[Entries taken from a collection]
--- START ---
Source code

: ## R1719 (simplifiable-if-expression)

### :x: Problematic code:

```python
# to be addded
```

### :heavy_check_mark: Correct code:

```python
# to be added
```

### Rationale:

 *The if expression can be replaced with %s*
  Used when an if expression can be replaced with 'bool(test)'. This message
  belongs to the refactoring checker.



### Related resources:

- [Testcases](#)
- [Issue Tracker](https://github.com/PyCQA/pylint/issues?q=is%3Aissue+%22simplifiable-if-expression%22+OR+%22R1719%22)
--- END ---
--- START ---
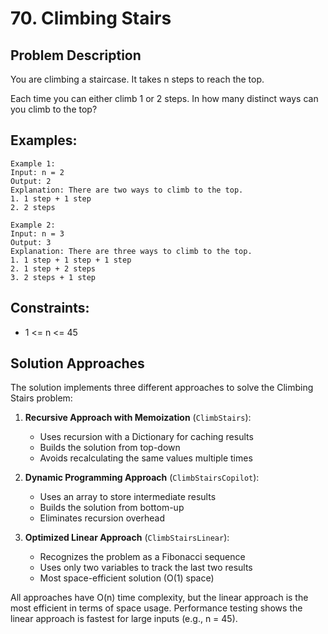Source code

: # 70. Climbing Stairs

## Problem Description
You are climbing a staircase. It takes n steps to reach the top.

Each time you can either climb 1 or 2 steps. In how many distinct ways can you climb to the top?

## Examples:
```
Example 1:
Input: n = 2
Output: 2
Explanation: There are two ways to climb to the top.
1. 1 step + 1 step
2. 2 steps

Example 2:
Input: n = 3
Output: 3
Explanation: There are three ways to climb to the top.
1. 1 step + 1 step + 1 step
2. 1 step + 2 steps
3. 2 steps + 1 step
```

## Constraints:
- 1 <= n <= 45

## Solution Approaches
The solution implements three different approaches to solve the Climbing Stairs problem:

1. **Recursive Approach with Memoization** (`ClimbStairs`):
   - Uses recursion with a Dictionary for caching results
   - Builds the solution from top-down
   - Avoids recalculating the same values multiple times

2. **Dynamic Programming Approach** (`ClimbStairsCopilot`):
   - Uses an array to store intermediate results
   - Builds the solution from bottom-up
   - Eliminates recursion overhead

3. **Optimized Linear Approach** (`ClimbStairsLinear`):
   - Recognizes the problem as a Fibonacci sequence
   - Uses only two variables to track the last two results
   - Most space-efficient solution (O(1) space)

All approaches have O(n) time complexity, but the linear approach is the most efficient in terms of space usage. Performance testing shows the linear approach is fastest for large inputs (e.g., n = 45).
--- END ---
The answer is the run of lines above from the line containing "## R1719 (simplifiable-if-expression)" through the line containing "replaced with %s*", copied exactly and alone.

Written answer:
: ## R1719 (simplifiable-if-expression)

### :x: Problematic code:

```python
# to be addded
```

### :heavy_check_mark: Correct code:

```python
# to be added
```

### Rationale:

 *The if expression can be replaced with %s*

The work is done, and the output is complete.